Kenny Miller would not rule out carrying on playing at the end of his two-year Dundee contract.
The 38-year-old signed for Dundee on Wednesday after a short stint as Livingston player/manager ended prematurely and he is happy to put his coaching career on hold.
The length of his contract raised some eyebrows given that Miller will turn 40 six months before it ends but the former Scotland striker insists he is still ambitious to succeed.
And he was in no mood to set a date on his retirement when asked whether he might go on even longer.
“Who knows? I would never say never. But it definitely takes me to the grand old age. I think I passed the grand old age, this is the next stage.
“But I would never say never. I feel I am definitely more than capable of performing at this level for this length of contract anyway. So we will get that out the way and sign the next two year!”
Dundee manager Neil McCann defended his decision to give his former Rangers and Scotland team-mate two years as he fended off competition from the likes of St Mirren.
“I believe he had other options with that duration of contract, but I have to do my job,” McCann said. “Regardless if I am friends with Kenny and ex-team mates, whatever, I need to make sure he is physically all right for a two-year deal.

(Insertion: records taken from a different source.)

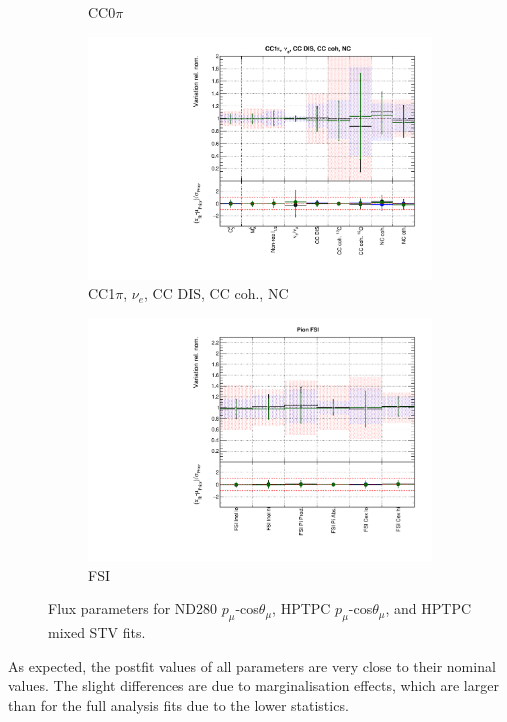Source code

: \begin{figure}[t]
\begin{subfigure}{0.49\textwidth}
  \caption{CC0$\pi$}
\end{subfigure}
\begin{subfigure}{0.49\textwidth}
  \centering
  \includegraphics[width=0.95\linewidth]{figs/hptpcfitsxsec_2}
  \caption{CC1$\pi$, $\nu_e$, CC DIS, CC coh., NC}
\end{subfigure}
\begin{subfigure}{0.49\textwidth}
  \centering
  \includegraphics[width=0.95\linewidth]{figs/hptpcfitsxsec_3}
  \caption{FSI}
\end{subfigure}
\caption{Flux parameters for ND280 $p_{\mu}$-cos$\theta_{\mu}$, HPTPC $p_{\mu}$-cos$\theta_{\mu}$, and HPTPC mixed STV fits.}
\label{fig:hptpcxsec}
\end{figure}

As expected, the postfit values of all parameters are very close to their nominal values. The slight differences are due to marginalisation effects, which are larger than for the full analysis fits due to the lower statistics.


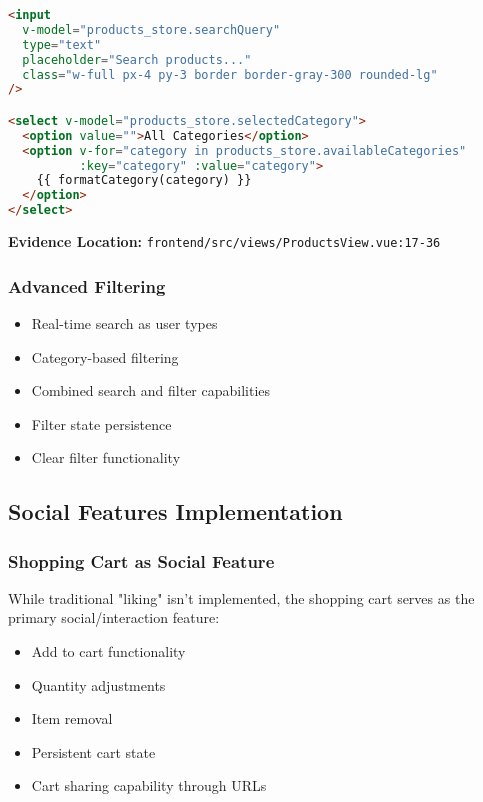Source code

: \documentclass[12pt,a4paper]{article}
\begin{document}
\begin{lstlisting}[language=html, caption=Search Interface]
<input
  v-model="products_store.searchQuery"
  type="text"
  placeholder="Search products..."
  class="w-full px-4 py-3 border border-gray-300 rounded-lg"
/>

<select v-model="products_store.selectedCategory">
  <option value="">All Categories</option>
  <option v-for="category in products_store.availableCategories" 
          :key="category" :value="category">
    {{ formatCategory(category) }}
  </option>
</select>
\end{lstlisting}

\textbf{Evidence Location:} \texttt{frontend/src/views/ProductsView.vue:17-36}

\subsubsection{Advanced Filtering}
\begin{itemize}
    \item Real-time search as user types
    \item Category-based filtering
    \item Combined search and filter capabilities
    \item Filter state persistence
    \item Clear filter functionality
\end{itemize}

\subsection{Social Features Implementation}

\subsubsection{Shopping Cart as Social Feature}
While traditional "liking" isn't implemented, the shopping cart serves as the primary social/interaction feature:

\begin{itemize}
    \item Add to cart functionality
    \item Quantity adjustments
    \item Item removal
    \item Persistent cart state
    \item Cart sharing capability through URLs
\end{itemize}
\end{document}
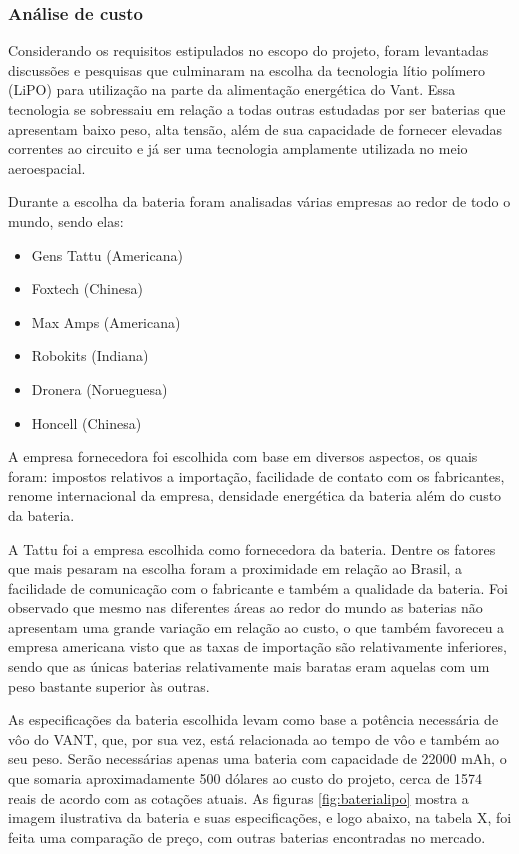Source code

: \subsubsection{Análise de custo}
Considerando os requisitos estipulados no escopo do projeto, foram levantadas discussões e pesquisas que culminaram na escolha da tecnologia lítio polímero (LiPO) para utilização na parte da alimentação energética do Vant. Essa tecnologia se sobressaiu em relação a todas outras estudadas por ser baterias que apresentam baixo peso, alta tensão, além de sua capacidade de fornecer elevadas correntes ao circuito e já ser uma tecnologia amplamente utilizada no meio aeroespacial.

Durante a escolha da bateria foram analisadas várias empresas ao redor de todo o mundo, sendo elas:

\begin{itemize}
 
\item Gens Tattu (Americana)

\item Foxtech (Chinesa)

\item Max Amps (Americana)

\item Robokits (Indiana)

\item Dronera (Norueguesa)

\item Honcell (Chinesa)

\end{itemize}

A empresa fornecedora foi escolhida com base em diversos aspectos, os quais foram: impostos relativos a importação, facilidade de contato com os fabricantes, renome internacional da empresa, densidade energética da bateria além do custo da bateria.

A  Tattu foi a empresa escolhida como fornecedora da bateria.  Dentre os fatores que mais pesaram na escolha foram a proximidade em relação ao Brasil, a facilidade de comunicação com o fabricante e também a qualidade da bateria. Foi observado que mesmo nas diferentes áreas ao redor do mundo as baterias não apresentam uma grande variação em relação ao custo, o que também favoreceu a empresa americana visto que as taxas de importação são relativamente inferiores, sendo que as únicas baterias relativamente mais baratas eram aquelas com um peso bastante superior às outras.

As especificações da bateria escolhida levam como base a potência necessária de vôo do VANT, que, por sua vez, está relacionada ao tempo de vôo e também ao seu peso.  Serão necessárias apenas uma bateria com capacidade de 22000 mAh, o que somaria aproximadamente 500 dólares ao custo do projeto, cerca de 1574 reais de acordo com as cotações atuais. As figuras \ref{fig:baterialipo} mostra a imagem ilustrativa da bateria e suas especificações, e logo abaixo, na tabela X, foi feita uma comparação de preço, com outras baterias encontradas no mercado.

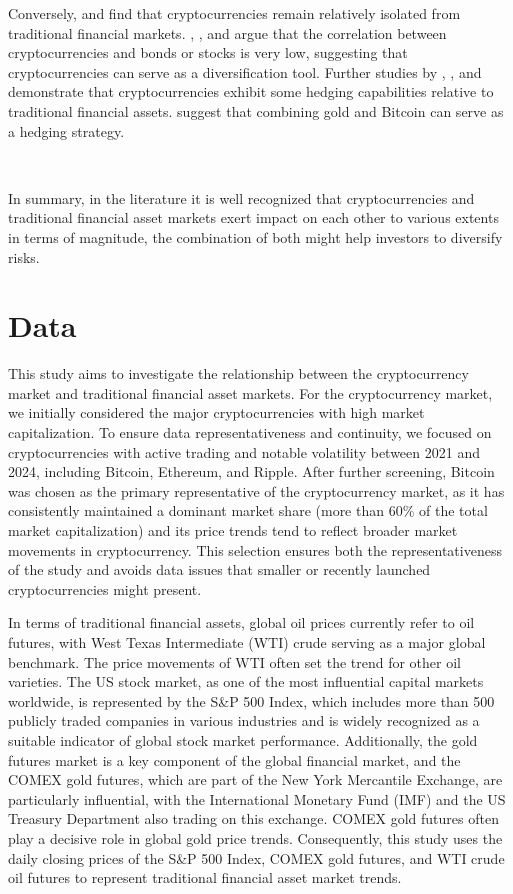 \documentclass{article}
\begin{document}
Conversely, \cite{corbet2019cryptocurrencies} and \cite{baur2018b} find that cryptocurrencies remain relatively isolated from traditional financial markets. \cite{baur2018b}, \cite{briere2015virtual}, and \cite{bouri2018bitcoin} argue that the correlation between cryptocurrencies and bonds or stocks is very low, suggesting that cryptocurrencies can serve as a diversification tool. Further studies by \cite{dyhrberg2016b}, \cite{bouri2018bitcoin}, and \cite{bencheikh2020asymmetric} demonstrate that cryptocurrencies exhibit some hedging capabilities relative to traditional financial assets. \cite{yermack2015} suggest that combining gold and Bitcoin can serve as a hedging strategy.

\


In summary, in the literature it is well recognized that cryptocurrencies and traditional financial asset markets exert impact on each other to various extents in terms of magnitude, the combination of both might help investors to diversify risks. 



\section{Data}


This study aims to investigate the relationship between the cryptocurrency market and traditional financial asset markets. For the cryptocurrency market, we initially considered the major cryptocurrencies with high market capitalization. To ensure data representativeness and continuity, we focused on cryptocurrencies with active trading and notable volatility between 2021 and 2024, including Bitcoin, Ethereum, and Ripple. After further screening, Bitcoin was chosen as the primary representative of the cryptocurrency market, as it has consistently maintained a dominant market share (more than 60\% of the total market capitalization) and its price trends tend to reflect broader market movements in cryptocurrency. This selection ensures both the representativeness of the study and avoids data issues that smaller or recently launched cryptocurrencies might present.

In terms of traditional financial assets, global oil prices currently refer to oil futures, with West Texas Intermediate (WTI) crude serving as a major global benchmark. The price movements of WTI often set the trend for other oil varieties. The US stock market, as one of the most influential capital markets worldwide, is represented by the S\&P 500 Index, which includes more than 500 publicly traded companies in various industries and is widely recognized as a suitable indicator of global stock market performance. Additionally, the gold futures market is a key component of the global financial market, and the COMEX gold futures, which are part of the New York Mercantile Exchange, are particularly influential, with the International Monetary Fund (IMF) and the US Treasury Department also trading on this exchange. COMEX gold futures often play a decisive role in global gold price trends. Consequently, this study uses the daily closing prices of the S\&P 500 Index, COMEX gold futures, and WTI crude oil futures to represent traditional financial asset market trends.
 
\end{document}
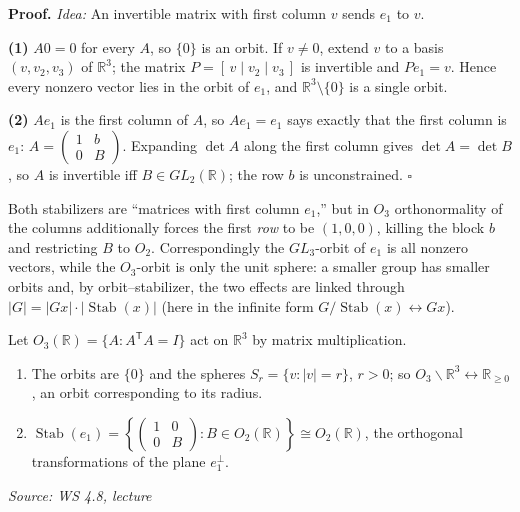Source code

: \documentclass[11pt]{report}
\renewenvironment{proof}[1][Proof]{\noindent\textbf{#1.} }{\hfill$\square$\par\vspace{5pt}}
\newcommand{\srcline}[1]{\par\hfill{\footnotesize\textit{Source: #1}}}
\begin{document}
\begin{proof}
\textit{Idea:} An invertible matrix with first column $v$ sends $e_1$ to $v$.\par
\textbf{(1)} $A0 = 0$ for every $A$, so $\{0\}$ is an orbit. If $v \neq 0$, extend $v$ to a basis $(v, v_2, v_3)$ of $\mathbb{R}^3$; the matrix $P = [\,v \mid v_2 \mid v_3\,]$ is invertible and $Pe_1 = v$. Hence every nonzero vector lies in the orbit of $e_1$, and $\mathbb{R}^3 \setminus \{0\}$ is a single orbit.

\textbf{(2)} $Ae_1$ is the first column of $A$, so $Ae_1 = e_1$ says exactly that the first column is $e_1$: $A = \begin{pmatrix} 1 & b \\ 0 & B \end{pmatrix}$. Expanding $\det A$ along the first column gives $\det A = \det B$, so $A$ is invertible iff $B \in GL_2(\mathbb{R})$; the row $b$ is unconstrained.
\end{proof}

\begin{rembox}[{$GL_3$ versus $O_3$}]\label{rem:gl3-versus-o3}
Both stabilizers are ``matrices with first column $e_1$,'' but in $O_3$ orthonormality of the columns additionally forces the first \emph{row} to be $(1,0,0)$, killing the block $b$ and restricting $B$ to $O_2$. Correspondingly the $GL_3$-orbit of $e_1$ is all nonzero vectors, while the $O_3$-orbit is only the unit sphere: a smaller group has smaller orbits and, by orbit--stabilizer, the two effects are linked through $|G| = |Gx|\cdot|\operatorname{Stab}(x)|$ (here in the infinite form $G/\operatorname{Stab}(x) \leftrightarrow Gx$).
\end{rembox}

\begin{propbox}\label{prop:o3-r-acting-r3}
Let $O_3(\mathbb{R}) = \{A : A^{\mathsf{T}}A = I\}$ act on $\mathbb{R}^3$ by matrix multiplication.
\begin{enumerate}
    \item The orbits are $\{0\}$ and the spheres $S_r = \{v : |v| = r\}$, $r > 0$; so $O_3 \backslash \mathbb{R}^3 \leftrightarrow \mathbb{R}_{\geq 0}$, an orbit corresponding to its radius.
    \item $\operatorname{Stab}(e_1) = \left\{ \begin{pmatrix} 1 & 0 \\ 0 & B \end{pmatrix} : B \in O_2(\mathbb{R}) \right\} \cong O_2(\mathbb{R})$, the orthogonal transformations of the plane $e_1^\perp$.
\end{enumerate}
\srcline{WS 4.8, lecture}
\end{propbox}
\end{document}

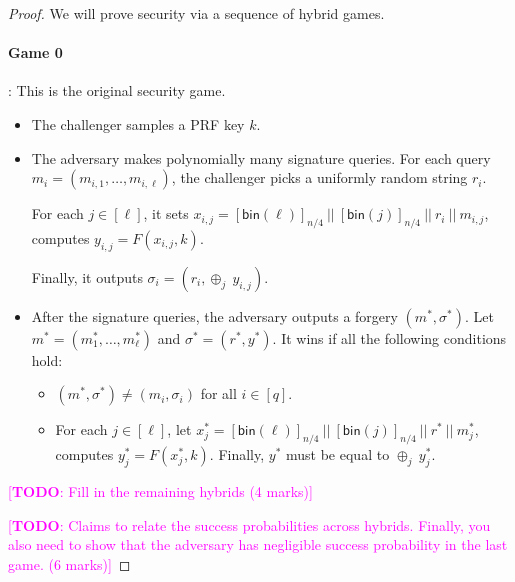 \documentclass[10pt,addpoints]{exam}
\newcommand{\TODO}[1]{\textcolor{magenta}{[\textbf{TODO}: #1]}}
\newcommand{\bin}{\mathsf{bin}}
\theoremstyle{definition}
\begin{document}
    \begin{proof}

        We will prove security via a sequence of hybrid games. 


        \paragraph{Game 0}: This is the original security game. 

        \begin{itemize}
            \item The challenger samples a PRF key $k$. 

            \item The adversary makes polynomially many signature queries. For each query $m_i = (m_{i,1}, \ldots, m_{i,\ell})$, the challenger picks a uniformly random string $r_i$. 

            For each $j \in [\ell]$, it sets $x_{i,j} = [\bin(\ell)]_{n/4} ~||~ [\bin(j)]_{n/4} ~||~  r_i ~||~ m_{i,j}$, computes $y_{i,j} = F(x_{i,j}, k)$. 

            Finally, it outputs $\sigma_i = (r_i, \oplus_j ~ y_{i,j})$. 

            \item After the signature queries, the adversary outputs a forgery $(m^*, \sigma^*)$. Let $m^* = (m^*_1, \ldots, m^*_{\ell})$ and $\sigma^* = (r^*, y^*)$. It wins if all the following conditions hold:
            \begin{itemize}
                \item $(m^*, \sigma^*) \neq (m_i, \sigma_i)$ for all $i \in [q]$. 
                \item For each $j \in [\ell]$, let $x^*_{j} = [\bin(\ell)]_{n/4} ~||~ [\bin(j)]_{n/4} ~||~  r^* ~||~ m^*_{j}$, computes $y^*_{j} = F(x^*_{j}, k)$. Finally, $y^*$ must be equal to $\oplus_j ~ y^*_{j}$. 

            \end{itemize}
        \end{itemize}


        \TODO{Fill in the remaining hybrids (4 marks)}


        \vspace{20pt}

        \TODO{Claims to relate the success probabilities across hybrids. Finally, you also need to show that the adversary has negligible success probability in the last game. (6 marks)}

    \end{proof}
\end{document}
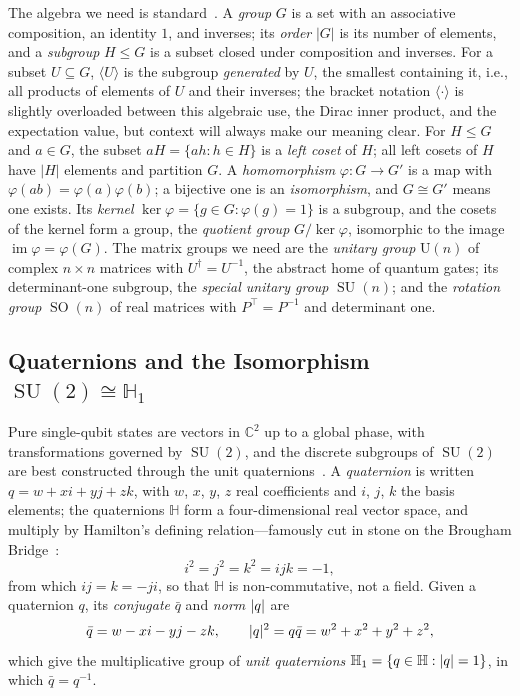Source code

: \documentclass[11pt, oneside, openany]{scrbook}
\DeclareMathOperator{\SU}{SU}
\DeclareMathOperator{\SO}{SO}
\newcommand{\C}{\mathbb{C}}
\DeclarePairedDelimiter{\abs}{\lvert}{\rvert}
\begin{document}
The algebra we need is standard~\cite{artin2011algebra}. A \textit{group} $G$ is a set with an associative composition, an identity $1$, and inverses; its \textit{order} $|G|$ is its number of elements, and a \textit{subgroup} $H \leq G$ is a subset closed under composition and inverses. For a subset $U \subseteq G$, $\langle U \rangle$ is the subgroup \textit{generated} by $U$, the smallest containing it, i.e., all products of elements of $U$ and their inverses; the bracket notation $\langle \cdot \rangle$ is slightly overloaded between this algebraic use, the Dirac inner product, and the expectation value, but context will always make our meaning clear. For $H \leq G$ and $a \in G$, the subset $aH = \{ah : h \in H\}$ is a \textit{left coset} of $H$; all left cosets of $H$ have $|H|$ elements and partition $G$. A \textit{homomorphism} $\varphi: G \rightarrow G'$ is a map with $\varphi(ab) = \varphi(a)\varphi(b)$; a bijective one is an \textit{isomorphism}, and $G \cong G'$ means one exists. Its \textit{kernel} $\ker\varphi = \{g \in G : \varphi(g) = 1\}$ is a subgroup, and the cosets of the kernel form a group, the \textit{quotient group} $G/\ker\varphi$, isomorphic to the image $\operatorname{im}\varphi = \varphi(G)$. The matrix groups we need are the \textit{unitary group} $\mathrm{U}(n)$ of complex $n \times n$ matrices with $U^\dagger = U^{-1}$, the abstract home of quantum gates; its determinant-one subgroup, the \textit{special unitary group} $\SU(n)$; and the \textit{rotation group} $\SO(n)$ of real matrices with $P^\top = P^{-1}$ and determinant one.

\subsection{Quaternions and the Isomorphism \texorpdfstring{$\SU(2) \cong \mathbb{H}_1$}{SU(2) ≅ H1}} \label{subsec:su2-h1}

Pure single-qubit states are vectors in $\C^2$ up to a global phase, with transformations governed by $\SU(2)$, and the discrete subgroups of $\SU(2)$ are best constructed through the unit quaternions~\cite{stillwell2008naivelietheory}. A \textit{quaternion} is written $q = w + xi + yj + zk$, with $w$, $x$, $y$, $z$ real coefficients and $i$, $j$, $k$ the basis elements; the quaternions $\mathbb{H}$ form a four-dimensional real vector space, and multiply by Hamilton's defining relation---famously cut in stone on the Brougham Bridge~\cite{vanderwaerden1976hamiltonsdiscoveryquaternions}:
$$ i^2 = j^2 = k^2 = ijk = -1, $$
from which $ij = k = -ji$, so that $\mathbb{H}$ is non-commutative, not a field. Given a quaternion $q$, its \textit{conjugate} $\bar{q}$ and \textit{norm} $\abs{q}$ are
$$ \bar{q} = w - xi - yj - zk, \qquad \abs{q}^2 = q \bar{q} = w^2 + x^2 + y^2 + z^2, $$
which give the multiplicative group of \textit{unit quaternions} $\mathbb{H}_1 = \{ q \in \mathbb{H} : \abs{q} = 1 \}$, in which $\bar{q} = q^{-1}$.
\end{document}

“We tested him through our physio, he got a medical, and he absolutely sailed it. You only have to look at him to see that he has still looked after himself in a first-class way.
“I didn’t look at what was on his birth certificate, I looked at what was standing in front of me. I looked at what he had been doing recently and that suggested that I don’t see Kenny as a short-term signing.
“I was comfortable and the club of course had to back that up. They did and I am delighted and thankful for that.”
Miller insisted his seven-game experience at Livingston has not put him off management after he and the club disagreed over his playing future.
“Absolutely not,” the former Rangers forward said. “If anything it has made me hungrier.
“You always learn from every experience. Things need to be right, things need to be in place properly that are going to allow you to succeed.
“But I enjoyed my time there. It’s the first taste of management, which was great. I couldn’t have asked for a better group of players to be working with. I came out of it with a lot of positive experiences.”
Miller was asked whether a more normal club might have been a better route into management – working with assistant manager David Martindale was non-negotiable and most of the club’s summer signings had already been made when he took charge.
“It would have been easier, definitely, but I knew what I was getting into at the time, and I was willing to meet that challenge head on,” he said. “But I have come out of it stronger.”